2005-03-10 Thread Thomas Hood
On Thu, 10 Mar 2005 01:10:12 +0100, Josselin Mouette wrote:
> Davide, would you agree with making gnome-media depend on something like
> "alsa-base | kernel-image-2.4", to ensure sound is working properly upon
> installation?


I don't see why gnome-media should be involved.  This problem has nothing
specifically to do with GNOME.  Also, the dependency you suggest would
prevent people who install non-Debian 2.4 kernels from using OSS.

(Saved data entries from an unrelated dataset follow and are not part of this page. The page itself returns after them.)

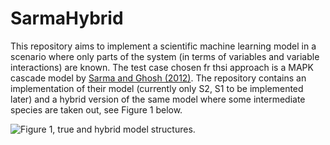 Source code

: # SarmaHybrid

This repository aims to implement a scientific machine learning model in a scenario where only parts of the system (in terms of variables and variable interactions) are known. The test case chosen fr thsi approach is a MAPK cascade model by [Sarma and Ghosh (2012)](http://www.biomedcentral.com/1756-0500/5/287). The repository contains an implementation of their model (currently only S2, S1 to be implemented later) and a hybrid version of the same model where some intermediate species are taken out, see Figure 1 below. 

![Figure 1, true and hybrid model structures.](/repository/model_comparison.PNG?raw=true "blabla") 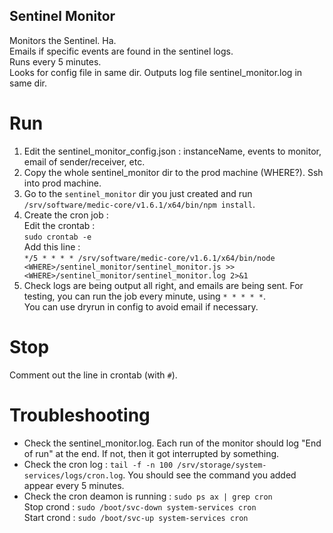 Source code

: ## Sentinel Monitor
Monitors the Sentinel. Ha.<br>
Emails if specific events are found in the sentinel logs.<br>
Runs every 5 minutes.<br>
Looks for config file in same dir. Outputs log file sentinel_monitor.log in same dir.<br>

# Run
1. Edit the sentinel_monitor_config.json : instanceName, events to monitor, email of sender/receiver, etc.
2. Copy the whole sentinel_monitor dir to the prod machine (WHERE?). Ssh into prod machine.
3. Go to the `sentinel_monitor` dir you just created and run `/srv/software/medic-core/v1.6.1/x64/bin/npm install`.
4. Create the cron job : <br>
Edit the crontab :</br>`sudo crontab -e`<br>
Add this line :</br>`*/5 * * * * /srv/software/medic-core/v1.6.1/x64/bin/node <WHERE>/sentinel_monitor/sentinel_monitor.js >> <WHERE>/sentinel_monitor/sentinel_monitor.log 2>&1`
5. Check logs are being output all right, and emails are being sent.
For testing, you can run the job every minute, using `* * * * *`.<br>
You can use dryrun in config to avoid email if necessary.

# Stop
Comment out the line in crontab (with `#`).

# Troubleshooting
 - Check the sentinel_monitor.log. Each run of the monitor should log "End of run" at the end. If not, then it got interrupted by something.
 - Check the cron log : `tail -f -n 100 /srv/storage/system-services/logs/cron.log`. You should see the command you added appear every 5 minutes.
 - Check the cron deamon is running : `sudo ps ax | grep cron`<br>
Stop crond : `sudo /boot/svc-down system-services cron`<br>
Start crond : `sudo /boot/svc-up system-services cron`<br>
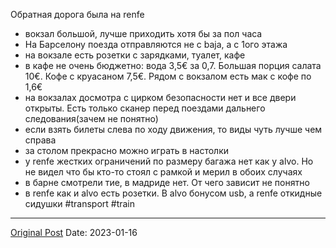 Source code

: Обратная дорога была на renfe
- вокзал большой, лучше приходить хотя бы за пол часа
- На Барселону поезда отправляются не с baja, а с 1ого этажа
- на вокзале есть розетки с зарядками, туалет, кафе
- в кафе не очень бюджетно: вода 3,5€ за 0,7. Большая порция салата 10€. Кофе с круасаном 7,5€. Рядом с вокзалом есть мак с кофе по 1,6€
- на вокзалах досмотра с цирком безопасности нет и все двери открыты. Есть только сканер перед поездами дальнего следования(зачем не понятно)
- если взять билеты слева по ходу движения, то виды чуть лучше чем справа
- за столом прекрасно можно играть в настолки 
- у renfe жестких ограничений по размеру багажа нет как у alvo. Но не видел что бы кто-то стоял с рамкой и мерил в обоих случаях
- в барне смотрели тие, в мадриде нет. От чего зависит не понятно
- в renfe как и alvo  есть розетки. В  alvo бонусом usb, а renfe откидные сидушки #transport #train

---
[Original Post](https://t.me/lev2tarragona/856)
Date: 2023-01-16
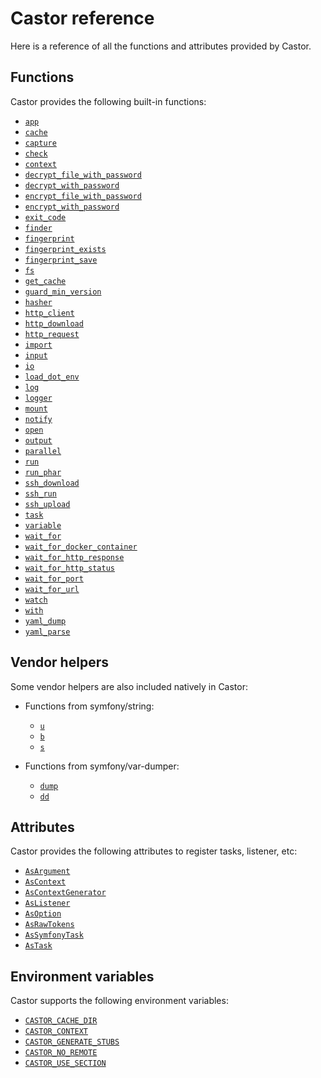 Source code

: # Castor reference

Here is a reference of all the functions and attributes provided by Castor.

## Functions

Castor provides the following built-in functions:

- [`app`](going-further/helpers/console-and-io.md#the-app-function)
- [`cache`](going-further/helpers/cache.md#the-cache-function)
- [`capture`](getting-started/run.md#the-capture-function)
- [`check`](going-further/helpers/assertion.md#the-check-function)
- [`context`](getting-started/context.md#the-context-function)
- [`decrypt_file_with_password`](going-further/helpers/cryto.md#the-decrpty_file_with_password-function)
- [`decrypt_with_password`](going-further/helpers/cryto.md#the-decrpty_with_password-function)
- [`encrypt_file_with_password`](going-further/helpers/cryto.md#the-encrypt_file_with_password-function)
- [`encrypt_with_password`](going-further/helpers/cryto.md#the-encrypt_with_password-function)
- [`exit_code`](getting-started/run.md#the-exit_code-function)
- [`finder`](going-further/helpers/filesystem.md#the-finder-function)
- [`fingerprint`](going-further/helpers/fingerprint.md#the-fingerprint-function)
- [`fingerprint_exists`](going-further/helpers/fingerprint.md#the-fingerprint_exists-and-fingerprint_save-functions)
- [`fingerprint_save`](going-further/helpers/fingerprint.md#the-fingerprint_exists-and-fingerprint_save-functions)
- [`fs`](going-further/helpers/filesystem.md#the-fs-function)
- [`get_cache`](going-further/helpers/cache.md#the-get_cache-function)
- [`guard_min_version`](going-further/helpers/version-check.md#the-guard_min_version-function)
- [`hasher`](going-further/helpers/fingerprint.md#the-hasher-function)
- [`http_client`](going-further/helpers/http-request.md#the-http_client-function)
- [`http_download`](going-further/helpers/http-request.md#the-http_download-function)
- [`http_request`](going-further/helpers/http-request.md#the-http_request-function)
- [`import`](getting-started/basic-usage.md#the-import-function)
- [`input`](going-further/helpers/console-and-io.md#the-input-function)
- [`io`](going-further/helpers/console-and-io.md#the-io-function)
- [`load_dot_env`](going-further/interacting-with-castor/dot-env.md#the-load_dot_env-function)
- [`log`](going-further/interacting-with-castor/log.md#the-log-function)
- [`logger`](going-further/interacting-with-castor/log.md#the-logger-function)
- [`mount`](going-further/extending-castor/mount.md)
- [`notify`](going-further/helpers/notify.md#the-notify-function)
- [`open`](going-further/helpers/open.md)
- [`output`](going-further/helpers/console-and-io.md#the-output-function)
- [`parallel`](going-further/helpers/parallel.md#the-parallel-function)
- [`run`](getting-started/run.md#the-run-function)
- [`run_phar`](going-further/helpers/run-phar.md)
- [`ssh_download`](going-further/helpers/ssh.md#the-ssh_download-function)
- [`ssh_run`](going-further/helpers/ssh.md#the-ssh_run-function)
- [`ssh_upload`](going-further/helpers/ssh.md#the-ssh_upload-function)
- [`task`](going-further/helpers/console-and-io.md#the-task-function)
- [`variable`](getting-started/context.md#the-variable-function)
- [`wait_for`](going-further/helpers/wait-for.md#the-wait_for-function)
- [`wait_for_docker_container`](going-further/helpers/wait-for.md#the-wait_for_docker_container-function)
- [`wait_for_http_response`](going-further/helpers/wait-for.md#the-wait_for_http_response-function)
- [`wait_for_http_status`](going-further/helpers/wait-for.md#the-wait_for_http_status-function)
- [`wait_for_port`](going-further/helpers/wait-for.md#the-wait_for_port-function)
- [`wait_for_url`](going-further/helpers/wait-for.md#the-wait_for_url-function)
- [`watch`](going-further/helpers/watch.md)
- [`with`](going-further/interacting-with-castor/advanced-context.md#the-with-function)
- [`yaml_dump`](going-further/helpers/yaml.md)
- [`yaml_parse`](going-further/helpers/yaml.md)

## Vendor helpers

Some vendor helpers are also included natively in Castor:

- Functions from symfony/string:
  - [`u`](https://symfony.com/doc/current/string.html#method-reference)
  - [`b`](https://symfony.com/doc/current/string.html#method-reference)
  - [`s`](https://symfony.com/doc/current/string.html#method-reference)

- Functions from symfony/var-dumper:
  - [`dump`](https://symfony.com/doc/current/components/var_dumper.html#the-dump-function)
  - [`dd`](https://symfony.com/doc/current/components/var_dumper.html#the-dump-function)

## Attributes

Castor provides the following attributes to register tasks, listener, etc:

- [`AsArgument`](getting-started/arguments.md#overriding-the-argument-name-and-description)
- [`AsContext`](getting-started/context.md#creating-a-new-context)
- [`AsContextGenerator`](going-further/interacting-with-castor/advanced-context.md#the-ascontextgenerator-attribute)
- [`AsListener`](going-further/extending-castor/events.md#registering-a-listener)
- [`AsOption`](getting-started/arguments.md#overriding-the-option-name-and-description)
- [`AsRawTokens`](getting-started/arguments.md#arguments-without-configuration-nor-validation)
- [`AsSymfonyTask`](going-further/interacting-with-castor/symfony-task.md)
- [`AsTask`](getting-started/basic-usage.md)

## Environment variables

Castor supports the following environment variables:

- [`CASTOR_CACHE_DIR`](going-further/helpers/cache.md#cache-location-on-the-filesystem)
- [`CASTOR_CONTEXT`](getting-started/context.md#setting-a-default-context)
- [`CASTOR_GENERATE_STUBS`](installation.md#stubs)
- [`CASTOR_NO_REMOTE`](going-further/extending-castor/remote-imports.md#preventing-remote-imports)
- [`CASTOR_USE_SECTION`](going-further/helpers/console-and-io.md#experimental-section-output)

Here is another idea.  We create a new binary package
"sound-system-chooser" which contains blacklists for both OSS and ALSA and
provides a debconf interface that the administrator can use to disable
either or both of the sound systems.  Blacklists would be removed from
alsa-base.  k-i 2.6 and alsa-base would both Depend on
sound-system-chooser.  This would solve another problem with the current
alsa-base, viz., that removing it isn't enough to enable OSS again --
alsa-base has to be purged in order to remove the hotplug blacklist file
that it contains.  sound-system-chooser could be generated from
the alsa-driver source package.

Anyone see anything wrong with this idea?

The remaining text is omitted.